March 25, 2024
Inflation data was once again hotter than expected in February with CPI, PPI, and import prices all accelerating. Fed Chairman Jay Powell, at his post-FOMC press conference, cautioned against quickly dismissing data that does not support one’s view, but then did just that by saying January and February’s hotter inflation numbers were likely a result of seasonal factors that didn’t dissuade him from his view that prices remain in a disinflationary trend towards 2% with some “bumps” along the way. At least he didn’t call it “transitory”!
The financial markets interpreted the FOMC statement, updated Summary of Economic Projections, and Powell’s comments as affirmation that they are still planning to move ahead with rate cuts beginning as soon as their June meeting.
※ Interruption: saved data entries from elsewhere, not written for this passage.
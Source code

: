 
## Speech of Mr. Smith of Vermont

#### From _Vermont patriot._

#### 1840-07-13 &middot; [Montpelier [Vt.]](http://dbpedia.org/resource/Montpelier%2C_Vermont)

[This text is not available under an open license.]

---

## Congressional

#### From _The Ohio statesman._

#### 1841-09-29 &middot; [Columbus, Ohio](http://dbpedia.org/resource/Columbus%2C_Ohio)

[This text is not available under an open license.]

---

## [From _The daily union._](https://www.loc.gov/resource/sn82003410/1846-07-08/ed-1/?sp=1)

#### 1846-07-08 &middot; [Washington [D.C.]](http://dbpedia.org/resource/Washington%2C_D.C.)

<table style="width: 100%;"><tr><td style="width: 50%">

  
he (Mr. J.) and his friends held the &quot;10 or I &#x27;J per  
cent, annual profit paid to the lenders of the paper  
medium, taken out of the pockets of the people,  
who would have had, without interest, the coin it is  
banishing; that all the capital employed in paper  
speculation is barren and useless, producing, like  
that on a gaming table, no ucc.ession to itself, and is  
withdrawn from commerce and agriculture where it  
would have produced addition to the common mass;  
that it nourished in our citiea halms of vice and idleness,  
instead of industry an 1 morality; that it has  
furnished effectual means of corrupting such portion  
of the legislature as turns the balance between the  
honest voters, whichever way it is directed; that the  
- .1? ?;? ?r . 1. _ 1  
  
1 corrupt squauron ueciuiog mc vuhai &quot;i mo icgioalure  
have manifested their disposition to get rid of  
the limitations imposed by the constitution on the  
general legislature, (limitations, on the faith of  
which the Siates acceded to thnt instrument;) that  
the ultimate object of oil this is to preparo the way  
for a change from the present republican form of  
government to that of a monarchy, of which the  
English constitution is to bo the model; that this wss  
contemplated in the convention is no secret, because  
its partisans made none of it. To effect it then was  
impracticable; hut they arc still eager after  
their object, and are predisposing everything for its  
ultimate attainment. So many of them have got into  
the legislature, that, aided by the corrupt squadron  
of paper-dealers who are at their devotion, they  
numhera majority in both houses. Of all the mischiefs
Markets are naturally euphoric about the idea of a strong economy and labor market, double-digit S&P 500 profit growth, AND the Federal Reserve beginning to ease at the same time. We continue to believe investors are likely to get one or the other this year – either double-digit profit growth or rate cuts. It is doubtful they’ll get both.
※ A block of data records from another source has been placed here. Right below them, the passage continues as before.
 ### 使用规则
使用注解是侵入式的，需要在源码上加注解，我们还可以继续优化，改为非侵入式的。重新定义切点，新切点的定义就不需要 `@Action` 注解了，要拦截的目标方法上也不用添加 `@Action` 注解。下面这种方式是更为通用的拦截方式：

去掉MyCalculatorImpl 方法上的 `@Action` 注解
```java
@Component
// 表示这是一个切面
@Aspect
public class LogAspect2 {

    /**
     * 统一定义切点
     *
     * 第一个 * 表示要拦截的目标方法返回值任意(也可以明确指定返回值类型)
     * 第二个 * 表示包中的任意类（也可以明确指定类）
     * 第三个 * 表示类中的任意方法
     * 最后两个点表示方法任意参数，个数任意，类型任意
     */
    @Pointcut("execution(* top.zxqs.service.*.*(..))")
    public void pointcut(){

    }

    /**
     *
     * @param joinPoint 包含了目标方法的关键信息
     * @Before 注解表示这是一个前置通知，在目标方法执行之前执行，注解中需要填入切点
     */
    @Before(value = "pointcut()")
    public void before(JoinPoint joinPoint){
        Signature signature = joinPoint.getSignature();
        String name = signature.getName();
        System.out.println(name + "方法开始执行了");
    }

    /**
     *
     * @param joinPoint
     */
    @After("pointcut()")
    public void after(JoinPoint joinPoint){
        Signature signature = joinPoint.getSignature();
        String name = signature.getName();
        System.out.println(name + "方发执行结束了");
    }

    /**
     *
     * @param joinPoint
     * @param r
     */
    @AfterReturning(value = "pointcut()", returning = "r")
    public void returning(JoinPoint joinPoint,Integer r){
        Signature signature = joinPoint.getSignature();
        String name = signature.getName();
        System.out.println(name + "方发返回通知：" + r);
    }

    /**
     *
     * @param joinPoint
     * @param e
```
Macroeconomic data otherwise remains mixed, with some evidence of slowing activity at the same time the housing market appears to be strengthening while evidence of a deterioration in the labor market remains elusive. Outside of outright job losses, consumer headwinds continue to mount, such as slowing wages, diminished savings, and rising interest payments and gas prices.
2024 S&P 500 earnings estimates edged slightly lower over the past two weeks, but still project low double-digit year-over-year growth (with similar expectations for 2025). We continue to expect growth and inflation to moderate further, putting consensus estimates at risk.
The strong outperformance by the “Magnificent Seven” versus the broader market over the past year has been justified by strong profit growth outperformance. However, that profit outperformance appears poised to change as growth for the “Mag 7” moderates at the same time growth for everything else accelerates. This dynamic could present a catalyst for a catch-up trade by the rest of the market.
With the S&P 500 extended and overbought (especially for mega-cap technology stocks), valuation at 21x next twelve months earnings (equating to a historically low 70 bps equity risk premium), our proprietary price-to-present value estimate at a historically elevated 132%, and Investor Intelligence bulls now in excess of 60% (historically, a threshold that portends caution), we believe the preconditions are in place for a 5-10% correction at any time. More than that would likely require a recession-induced decline in corporate profits, and we simply do not have enough evidence to support that imminently.